[Stored data entries]
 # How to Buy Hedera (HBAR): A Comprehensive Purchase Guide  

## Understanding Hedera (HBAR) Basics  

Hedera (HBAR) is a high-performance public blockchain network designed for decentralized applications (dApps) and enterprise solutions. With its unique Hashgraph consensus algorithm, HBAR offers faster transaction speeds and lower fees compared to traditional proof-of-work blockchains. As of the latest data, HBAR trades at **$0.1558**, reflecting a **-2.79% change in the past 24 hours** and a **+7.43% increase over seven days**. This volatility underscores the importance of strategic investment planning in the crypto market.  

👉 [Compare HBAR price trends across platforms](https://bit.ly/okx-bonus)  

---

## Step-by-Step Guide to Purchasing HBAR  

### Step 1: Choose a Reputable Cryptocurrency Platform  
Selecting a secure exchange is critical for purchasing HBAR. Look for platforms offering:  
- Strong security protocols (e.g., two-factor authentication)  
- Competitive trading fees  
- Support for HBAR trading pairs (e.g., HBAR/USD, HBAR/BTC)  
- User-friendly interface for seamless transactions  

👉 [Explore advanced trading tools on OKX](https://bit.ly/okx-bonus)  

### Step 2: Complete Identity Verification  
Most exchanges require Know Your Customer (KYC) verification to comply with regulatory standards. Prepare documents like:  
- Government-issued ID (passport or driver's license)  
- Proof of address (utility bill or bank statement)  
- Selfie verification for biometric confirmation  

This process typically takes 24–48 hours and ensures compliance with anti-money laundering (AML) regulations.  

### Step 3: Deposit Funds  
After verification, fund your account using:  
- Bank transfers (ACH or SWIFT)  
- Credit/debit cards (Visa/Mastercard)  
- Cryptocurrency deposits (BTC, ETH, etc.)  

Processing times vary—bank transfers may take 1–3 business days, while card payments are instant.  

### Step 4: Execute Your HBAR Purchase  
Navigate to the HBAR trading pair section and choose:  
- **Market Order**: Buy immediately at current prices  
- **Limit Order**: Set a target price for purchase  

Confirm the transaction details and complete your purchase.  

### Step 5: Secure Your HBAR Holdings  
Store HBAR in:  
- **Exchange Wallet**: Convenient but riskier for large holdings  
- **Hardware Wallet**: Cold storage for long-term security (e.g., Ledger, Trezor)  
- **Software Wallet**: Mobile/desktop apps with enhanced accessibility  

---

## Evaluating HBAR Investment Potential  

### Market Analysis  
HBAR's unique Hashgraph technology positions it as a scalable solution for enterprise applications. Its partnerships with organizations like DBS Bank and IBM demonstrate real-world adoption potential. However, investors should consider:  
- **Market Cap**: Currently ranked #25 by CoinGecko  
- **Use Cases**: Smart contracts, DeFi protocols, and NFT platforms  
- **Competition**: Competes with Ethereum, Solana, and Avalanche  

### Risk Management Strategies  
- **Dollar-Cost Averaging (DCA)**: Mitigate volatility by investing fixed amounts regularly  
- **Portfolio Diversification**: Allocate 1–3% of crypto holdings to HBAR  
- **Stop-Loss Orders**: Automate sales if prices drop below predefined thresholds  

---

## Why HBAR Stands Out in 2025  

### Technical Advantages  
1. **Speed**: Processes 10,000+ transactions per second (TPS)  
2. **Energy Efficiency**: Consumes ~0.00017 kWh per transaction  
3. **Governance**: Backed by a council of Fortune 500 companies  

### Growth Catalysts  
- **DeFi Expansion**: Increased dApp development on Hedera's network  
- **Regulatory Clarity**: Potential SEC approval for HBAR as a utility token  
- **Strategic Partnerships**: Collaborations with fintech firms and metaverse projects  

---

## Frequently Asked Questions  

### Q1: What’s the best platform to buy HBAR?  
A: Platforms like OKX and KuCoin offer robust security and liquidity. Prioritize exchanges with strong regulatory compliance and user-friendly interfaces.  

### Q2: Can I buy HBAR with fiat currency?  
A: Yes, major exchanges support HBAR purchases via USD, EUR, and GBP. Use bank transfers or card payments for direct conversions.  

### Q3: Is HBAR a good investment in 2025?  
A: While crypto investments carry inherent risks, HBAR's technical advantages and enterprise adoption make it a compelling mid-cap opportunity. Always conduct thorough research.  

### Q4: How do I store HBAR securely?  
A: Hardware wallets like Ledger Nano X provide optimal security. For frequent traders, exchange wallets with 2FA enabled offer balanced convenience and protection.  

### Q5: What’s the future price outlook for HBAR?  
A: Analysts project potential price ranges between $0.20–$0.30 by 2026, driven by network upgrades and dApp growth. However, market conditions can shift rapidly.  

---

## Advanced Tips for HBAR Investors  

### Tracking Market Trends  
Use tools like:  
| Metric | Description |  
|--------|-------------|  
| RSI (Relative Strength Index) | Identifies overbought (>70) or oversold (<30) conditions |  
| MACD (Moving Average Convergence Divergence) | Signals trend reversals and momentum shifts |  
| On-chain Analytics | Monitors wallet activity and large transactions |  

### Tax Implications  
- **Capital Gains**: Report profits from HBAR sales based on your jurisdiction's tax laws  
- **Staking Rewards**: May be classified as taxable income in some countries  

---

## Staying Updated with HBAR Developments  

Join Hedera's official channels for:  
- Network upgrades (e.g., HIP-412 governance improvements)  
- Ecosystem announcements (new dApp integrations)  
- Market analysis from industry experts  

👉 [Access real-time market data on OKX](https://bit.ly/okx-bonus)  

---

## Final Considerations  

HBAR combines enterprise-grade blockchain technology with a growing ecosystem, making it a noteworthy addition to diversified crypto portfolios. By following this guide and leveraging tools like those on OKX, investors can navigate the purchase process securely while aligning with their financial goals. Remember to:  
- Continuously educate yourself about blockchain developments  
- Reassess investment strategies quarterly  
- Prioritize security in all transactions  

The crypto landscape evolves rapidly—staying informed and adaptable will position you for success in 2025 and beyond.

→ DESCRIPTION OF THE TASK: What you give back must be the stretch above, starting at the line with "- **DeFi Expansion**: Increased" and ending at the line with "- Network upgrades", copied exactly.

→ ANSWER TO THIS TASK:
- **DeFi Expansion**: Increased dApp development on Hedera's network  
- **Regulatory Clarity**: Potential SEC approval for HBAR as a utility token  
- **Strategic Partnerships**: Collaborations with fintech firms and metaverse projects  

---

## Frequently Asked Questions  

### Q1: What’s the best platform to buy HBAR?  
A: Platforms like OKX and KuCoin offer robust security and liquidity. Prioritize exchanges with strong regulatory compliance and user-friendly interfaces.  

### Q2: Can I buy HBAR with fiat currency?  
A: Yes, major exchanges support HBAR purchases via USD, EUR, and GBP. Use bank transfers or card payments for direct conversions.  

### Q3: Is HBAR a good investment in 2025?  
A: While crypto investments carry inherent risks, HBAR's technical advantages and enterprise adoption make it a compelling mid-cap opportunity. Always conduct thorough research.  

### Q4: How do I store HBAR securely?  
A: Hardware wallets like Ledger Nano X provide optimal security. For frequent traders, exchange wallets with 2FA enabled offer balanced convenience and protection.  

### Q5: What’s the future price outlook for HBAR?  
A: Analysts project potential price ranges between $0.20–$0.30 by 2026, driven by network upgrades and dApp growth. However, market conditions can shift rapidly.  

---

## Advanced Tips for HBAR Investors  

### Tracking Market Trends  
Use tools like:  
| Metric | Description |  
|--------|-------------|  
| RSI (Relative Strength Index) | Identifies overbought (>70) or oversold (<30) conditions |  
| MACD (Moving Average Convergence Divergence) | Signals trend reversals and momentum shifts |  
| On-chain Analytics | Monitors wallet activity and large transactions |  

### Tax Implications  
- **Capital Gains**: Report profits from HBAR sales based on your jurisdiction's tax laws  
- **Staking Rewards**: May be classified as taxable income in some countries  

---

## Staying Updated with HBAR Developments  

Join Hedera's official channels for:  
- Network upgrades (e.g., HIP-412 governance improvements)  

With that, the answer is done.